(Data for this exercise begins)
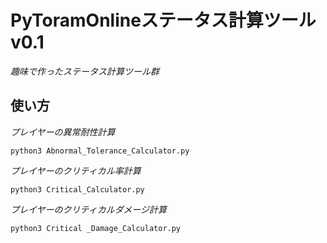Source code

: # PyToramOnlineステータス計算ツール v0.1
*趣味で作ったステータス計算ツール群*

## 使い方
*プレイヤーの異常耐性計算*

`python3 Abnormal_Tolerance_Calculator.py`

*プレイヤーのクリティカル率計算*

`python3 Critical_Calculator.py`

*プレイヤーのクリティカルダメージ計算*

`python3 Critical _Damage_Calculator.py`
(Data for this exercise ends)
> Your task: Reproduce everything above exactly, images excluded.

> Answer to the exercise:
Source code

: # PyToramOnlineステータス計算ツール v0.1
*趣味で作ったステータス計算ツール群*

## 使い方
*プレイヤーの異常耐性計算*

`python3 Abnormal_Tolerance_Calculator.py`

*プレイヤーのクリティカル率計算*

`python3 Critical_Calculator.py`

*プレイヤーのクリティカルダメージ計算*

`python3 Critical _Damage_Calculator.py`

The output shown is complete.